But the rest of the auto industry is a vast wasteland of "variation on a theme" - econobox, sedan, SUV/Truck.
As far as other so-called "improvements"?
Coming out of the 80's I think was the best thing - 80's cars sucked so bad in every way possible, I'd say that overall, there's not one example that was as good as it's 70's or 60's counterpart. Especially American cars. Fragile and delicate. Incredibly unreliable and expensive. Having to smog-test one of these cars was a reason to buy a new one, because even on a car just 3 or 4 years old, you'd end up dropping hundreds of dollars replacing computers, broken sensors, cracked plastic ductwork, etc.

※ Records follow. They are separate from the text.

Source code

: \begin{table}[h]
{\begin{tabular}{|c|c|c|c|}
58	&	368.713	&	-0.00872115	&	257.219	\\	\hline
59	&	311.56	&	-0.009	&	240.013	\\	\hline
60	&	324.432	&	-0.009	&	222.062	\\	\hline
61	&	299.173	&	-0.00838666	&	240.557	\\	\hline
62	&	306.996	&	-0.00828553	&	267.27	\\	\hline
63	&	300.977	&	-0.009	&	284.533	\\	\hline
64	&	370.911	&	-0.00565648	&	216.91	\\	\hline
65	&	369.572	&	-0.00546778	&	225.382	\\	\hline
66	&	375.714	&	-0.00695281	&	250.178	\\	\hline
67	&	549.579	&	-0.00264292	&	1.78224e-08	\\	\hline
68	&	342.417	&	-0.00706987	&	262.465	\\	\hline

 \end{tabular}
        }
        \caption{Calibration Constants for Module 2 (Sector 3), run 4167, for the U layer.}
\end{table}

I think only in the past 5 years have there been newer cars that are compellingly as good as cars from the late 60's or 70's. All the hacks they had to put on cars to meet efficiency and pollution standards finally have the bugs worked out - though there's still a lack of simple engineering which makes it nearly impossible to maintain or modify one of these beasts yourself. Repair or restore? Forget it.
Then plug price into the equation - and for your AVERAGE car, you're talking about $20,000 - for anything special, even remotely above average, you're talking about $25,000+
Go getchyerself an old 60's classic, for anywhere from $5000-$20,000, you get power, maintainability, hackability, classic design, like nothing available on the market to day for that price.
New cars are for suckers.
These are my friends, See how they glisten. See this one shine, how he smiles in the light.
" It always comes back to the powerplant. You simply don't get even near the same performance as a gasoline car."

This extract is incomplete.